Sohel Chandra Hajang elaborated their three-step measures through a network which started four months ago for Hajang communities. ‘The three steps are spreading awareness, raising funds and connecting indigenous communities with organisations or charities.’
Banai people mainly lives in Sunamganj and Mymensingh and are very few in numbers and they are facing unprecedented hurdles during the outbreak. Most of the members of the community are day labourers or work in informal sector so they faced severe food scarcity, said Ripon Banai.
Ripon, indicating to the recent budget and the government claim of providing over seven crore citizens food, said that many Banai, Dolu or Hodi communities have not received any government allocation. ‘These people have been under serious crisis and the state has responsibility towards’, he said.
Alik Mree also echoed Ripon Banai when he said that the government has failed to allocate anything specific to address the crisis of ethnic minorities of Bangladesh. ‘When mrginalised communities including adivasis needed more dedicated attention in the national budget and they are entitled to government support, they are simply left out’, Alik noted.
Chandra Tripura raised an important issue that once a family gets relief, naturally, the volunteer’s will try to provide another family in the next batch. Now, the amount of goods or cash provided are barely fitting for a week for a five-member family. How are they managing with that for four months, asked Chandra?
Incorporating internet technology for organising purpose has been a great leap for indigenous youths and strengthening technological knowledge will help them to combat the current crisis, said Chandra. She also said that the large number of indigenous youths working across the country, mainly in informal sector, should take the advantage of technology and think about localising their income sources which will help their own communities.
Tamlimon Bareh is a social worker from Khashia community who indicated that many members of their ethnic minority communities have no idea about the government relief programmes. The government has not even bothered to reached out to them, they are passing their days in misery.

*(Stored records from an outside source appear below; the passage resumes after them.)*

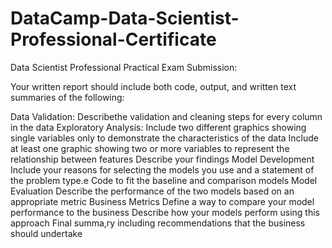 # DataCamp-Data-Scientist-Professional-Certificate
Data Scientist Professional Practical Exam Submission:

Your written report should include both code, output, and written text summaries of the following:

Data Validation:
Describethe  validation and cleaning steps for every column in the data
Exploratory Analysis:
Include two different graphics showing single variables only to demonstrate the characteristics of the data
Include at least one graphic showing two or more variables to represent the relationship between features
Describe your findings
Model Development
Include your reasons for selecting the models you use and a statement of the problem type.e
Code to fit the baseline and comparison models
Model Evaluation
Describe the performance of the two models based on an appropriate metric
Business Metrics
Define a way to compare your model performance to the business
Describe how your models perform using this approach
Final summa,ry including recommendations that the business should undertake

However, as mentioned, youth are playing the important role of connecting these two parties.
Speakers also talked about the incidents of human rights violations against the ethnic minority communities during the COVID-19 outbreak. A Shantal woman and two Garo women were sexually molested, two Garo families in Dhaka were tortured over house rent.
In a separate event organised by Bangladesh Adivasi-Chatra Sangram Parishad on July 10, young indigenous women talked about the hurdles they have faced so far in the current crisis. In the programme moderated by Alik Mree, the panelists were Sabittre Hembram, vice president of Adivasi Chatra-Sangram Parishad, Jemi Tanchangya, Promi Khisha and Eliza Raksam.

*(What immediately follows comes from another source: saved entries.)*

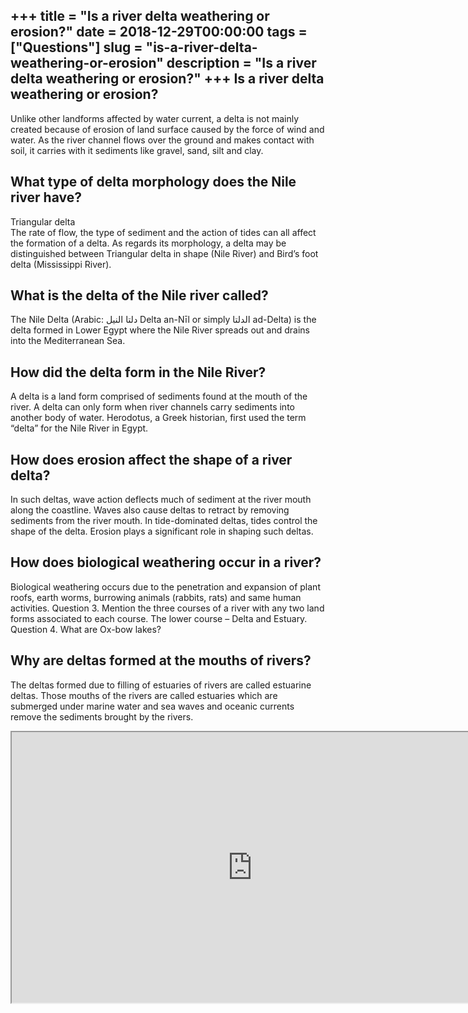 +++
title = "Is a river delta weathering or erosion?"
date = 2018-12-29T00:00:00
tags = ["Questions"]
slug = "is-a-river-delta-weathering-or-erosion"
description = "Is a river delta weathering or erosion?"
+++
Is a river delta weathering or erosion?
---------------------------------------

Unlike other landforms affected by water current, a delta is not mainly created because of erosion of land surface caused by the force of wind and water. As the river channel flows over the ground and makes contact with soil, it carries with it sediments like gravel, sand, silt and clay.

What type of delta morphology does the Nile river have?
-------------------------------------------------------

Triangular delta  
The rate of flow, the type of sediment and the action of tides can all affect the formation of a delta. As regards its morphology, a delta may be distinguished between Triangular delta in shape (Nile River) and Bird’s foot delta (Mississippi River).

What is the delta of the Nile river called?
-------------------------------------------

The Nile Delta (Arabic: دلتا النيل‎ Delta an-Nīl or simply الدلتا ad-Delta) is the delta formed in Lower Egypt where the Nile River spreads out and drains into the Mediterranean Sea.

How did the delta form in the Nile River?
-----------------------------------------

A delta is a land form comprised of sediments found at the mouth of the river. A delta can only form when river channels carry sediments into another body of water. Herodotus, a Greek historian, first used the term “delta” for the Nile River in Egypt.

How does erosion affect the shape of a river delta?
---------------------------------------------------

In such deltas, wave action deflects much of sediment at the river mouth along the coastline. Waves also cause deltas to retract by removing sediments from the river mouth. In tide-dominated deltas, tides control the shape of the delta. Erosion plays a significant role in shaping such deltas.

How does biological weathering occur in a river?
------------------------------------------------

Biological weathering occurs due to the penetration and expansion of plant roofs, earth worms, burrowing animals (rabbits, rats) and same human activities. Question 3. Mention the three courses of a river with any two land forms associated to each course. The lower course – Delta and Estuary. Question 4. What are Ox-bow lakes?

Why are deltas formed at the mouths of rivers?
----------------------------------------------

The deltas formed due to filling of estuaries of rivers are called estuarine deltas. Those mouths of the rivers are called estuaries which are submerged under marine water and sea waves and oceanic currents remove the sediments brought by the rivers.

<iframe allow="accelerometer; autoplay; clipboard-write; encrypted-media; gyroscope; picture-in-picture" allowfullscreen="" class="__youtube_prefs__  epyt-is-override  no-lazyload" data-no-lazy="1" data-origheight="433" data-origwidth="770" data-skipgform_ajax_framebjll="" height="433" id="_ytid_61476" loading="lazy" src="https://www.youtube.com/embed/3HxZNACWC98?enablejsapi=1&autoplay=0&cc_load_policy=0&cc_lang_pref=&iv_load_policy=1&loop=0&modestbranding=0&rel=1&fs=1&playsinline=0&autohide=2&theme=dark&color=red&controls=1&" title="YouTube player" width="770"></iframe>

The panelists elaborated on students issue like loss of time, accommodation crisis and overall conditions of their respective communities. They also discussed on different student initiatives targeted to help the marginalised communities.
The discussion session is a testament that ethnic minority communities in Bangladesh are at even worse situation during the COVID-19 outbreak. As most of the income channels are cut with no assurance of food and medical supplies, it is, as if, the state has disowned them. The recently announced budget with no specific mention for these communities indicates that the authorities pay little attention to their survival.
What the speakers said over and again that the state should take responsibility of these communities or at least include them in their social safety net programmes, otherwise, the government’s claim for an inclusive development will prove to be a sham.
Nahid Riyasad is a member of the New Age Youth.